DATA RECORDS>

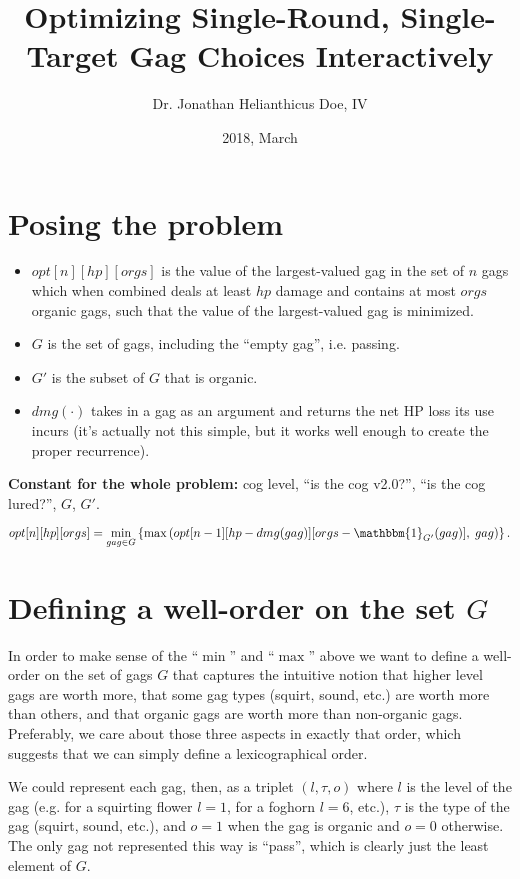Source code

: \documentclass[a4paper]{article}
\title{Optimizing Single-Round, Single-Target Gag Choices Interactively}
\author{Dr. Jonathan Helianthicus Doe, IV}
\date{2018, March}
\begin{document}
\maketitle

\section{Posing the problem}

\begin{itemize}
\item $opt[n][hp][orgs]$ is the value of the largest-valued gag in the set of $n$ gags which when combined deals at least $hp$ damage and contains at most $orgs$ organic gags, such that the value of the largest-valued gag is minimized.
\item $G$ is the set of gags, including the ``empty gag'', i.e. passing.
\item $G'$ is the subset of $G$ that is organic.
\item $dmg(\cdot)$ takes in a gag as an argument and returns the net HP loss its use incurs (it's actually not this simple, but it works well enough to create the proper recurrence).
\end{itemize}

\textbf{Constant for the whole problem:} cog level, ``is the cog v2.0?'', ``is the cog lured?'', $G$, $G'$.

\[
opt[n][hp][orgs] =
  \min_{gag \in G}\left\{\max\left(opt[n - 1][hp - dmg(gag)][orgs - \mathbbm{1}_{G'}(gag)], \; gag\right)\right\}.
\]

\section{Defining a well-order on the set $G$}

In order to make sense of the ``$\min$'' and ``$\max$'' above we want to define a well-order on the set of gags $G$ that captures the intuitive notion that higher level gags are worth more, that some gag types (squirt, sound, etc.) are worth more than others, and that organic gags are worth more than non-organic gags. Preferably, we care about those three aspects in exactly that order, which suggests that we can simply define a lexicographical order.

We could represent each gag, then, as a triplet $\left(l, \tau, o\right)$ where $l$ is the level of the gag (e.g. for a squirting flower $l=1$, for a foghorn $l=6$, etc.), $\tau$ is the type of the gag (squirt, sound, etc.), and $o=1$ when the gag is organic and $o=0$ otherwise. The only gag not represented this way is ``pass'', which is clearly just the least element of $G$.
\end{document}
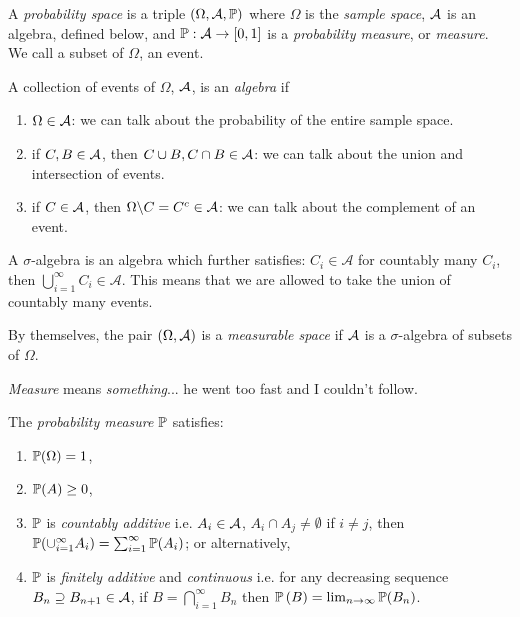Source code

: \documentclass[11pt]{article}
\begin{document}
	\tableofcontents
	\newpage
	
	\begin{definition}
		A \emph{probability space} is a triple $(\Omega, \mathcal{A}, \mathbb{P})$ where $\Omega$ is the \emph{sample space}, $\mathcal{A}$ is an algebra, defined below, and $\mathbb{P}: \mathcal{A} \rightarrow [0,1]$ is a \emph{probability measure}, or \emph{measure}. We call a subset of $\Omega$, an event. 
		
		A collection of events of $\Omega$, $\mathcal{A}$, is an \emph{algebra} if
		\begin{enumerate}
			\item $\Omega \in \mathcal{A}$: we can talk about the probability of the entire sample space. 
			\item if $C, B \in \mathcal{A}$, then $C \cup B, C \cap B \in \mathcal{A}$: we can talk about the union and intersection of events.
			\item if $C \in \mathcal{A}$, then $\Omega \backslash C = C^{c} \in \mathcal{A}$: we can talk about the complement of an event. 
		\end{enumerate}
		A $\sigma$-algebra is an algebra which further satisfies: $C_i \in \mathcal{A}$ for countably many $C_i$, then $\bigcup_{i=1}^{\infty} C_i \in \mathcal{A}$. This means that we are allowed to take the union of countably many events.
		
		By themselves, the pair $(\Omega, \mathcal{A})$ is a \emph{measurable space} if $\mathcal{A}$ is a $\sigma$-algebra of subsets of $\Omega$. 
		
		\emph{Measure} means \emph{something}... he went too fast and I couldn't follow. 
		
		The \emph{probability measure} $\mathbb{P}$ satisfies: 
		\begin{enumerate}
			\item $\mathbb{P}(\Omega) = 1$,
			\item $\mathbb{P}(A) \geq 0$,
			\item $\mathbb{P}$ is \emph{countably additive} i.e. $A_i \in \mathcal{A}$, $A_i \cap A_j \neq \emptyset$ if $i \neq j$, then $\mathbb{P}(\cup^{\infty}_{i = 1}A_i) = \sum_{i=1}^{\infty} \mathbb{P}(A_i)$; or alternatively,
			\item $\mathbb{P}$ is \emph{finitely additive} and \emph{continuous} i.e. for any decreasing sequence $B_n \supseteq B_{n+1} \in \mathcal{A}$, if $B = \bigcap^{\infty}_{i=1}B_n$ then $\mathbb{P}\left(B\right) = \lim_{n\rightarrow \infty} \mathbb{P}(B_n)$.
		\end{enumerate}
	\end{definition}
	
\end{document}
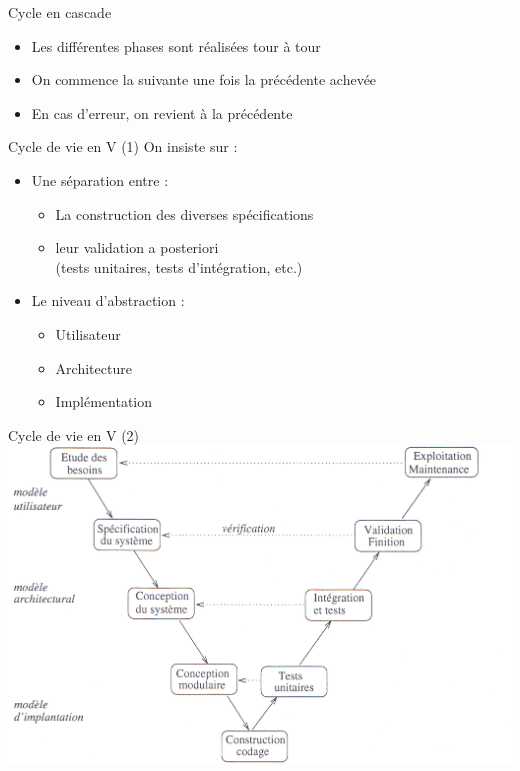 \documentclass[14pt]{beamer}
\begin{document}
\begin{framentitle}{Cycle en cascade}
    \begin{itemize}
        \item Les différentes phases sont réalisées tour à tour
        \item On commence la suivante une fois la précédente achevée
        \item En cas d'erreur, on revient à la précédente
    \end{itemize}
\end{framentitle}

\begin{framentitle}{Cycle de vie en V (1)}
    On insiste sur :
    \begin{itemize}
        \item Une séparation entre :
            \begin{itemize}
                \item La construction des diverses spécifications
                \item leur validation a posteriori\\(tests
                    unitaires, tests d'intégration, etc.)
            \end{itemize}
        \item Le niveau d'abstraction :
            \begin{itemize}
                \item Utilisateur
                \item Architecture
                \item Implémentation
            \end{itemize}
    \end{itemize}
\end{framentitle}

\begin{framentitle}{Cycle de vie en V (2)}
    \includegraphics[width=\textwidth]{fig4.png}
\end{framentitle}
\end{document}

YOUR TASK> What lines in the data include the string "satisfies"? Copy each one.

REPLY>
		A $\sigma$-algebra is an algebra which further satisfies: $C_i \in \mathcal{A}$ for countably many $C_i$, then $\bigcup_{i=1}^{\infty} C_i \in \mathcal{A}$. This means that we are allowed to take the union of countably many events.
		The \emph{probability measure} $\mathbb{P}$ satisfies: 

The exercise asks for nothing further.